(Saved entries)
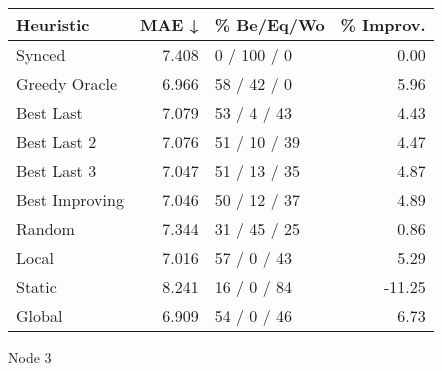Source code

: \begin{tabular}{lrlr}
\toprule
\textbf{Heuristic} & \textbf{MAE ↓} & \textbf{\% Be/Eq/Wo} & \textbf{\% Improv.} \\
\midrule
            Synced &          7.408 &          0 / 100 / 0 &                0.00 \\
     Greedy Oracle &          6.966 &          58 / 42 / 0 &                5.96 \\
         Best Last &          7.079 &          53 / 4 / 43 &                4.43 \\
       Best Last 2 &          7.076 &         51 / 10 / 39 &                4.47 \\
       Best Last 3 &          7.047 &         51 / 13 / 35 &                4.87 \\
    Best Improving &          7.046 &         50 / 12 / 37 &                4.89 \\
            Random &          7.344 &         31 / 45 / 25 &                0.86 \\
             Local &          7.016 &          57 / 0 / 43 &                5.29 \\
            Static &          8.241 &          16 / 0 / 84 &              -11.25 \\
            Global &          6.909 &          54 / 0 / 46 &                6.73 \\
\bottomrule
\end{tabular}
\caption{Node 3}
\label{tab:ds_non_lr05_le2_bs2_3}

Task details: Look through the records for the word "Best". Every line that has it should be copied.

Solved exercise:
         Best Last &          7.079 &          53 / 4 / 43 &                4.43 \\
       Best Last 2 &          7.076 &         51 / 10 / 39 &                4.47 \\
       Best Last 3 &          7.047 &         51 / 13 / 35 &                4.87 \\
    Best Improving &          7.046 &         50 / 12 / 37 &                4.89 \\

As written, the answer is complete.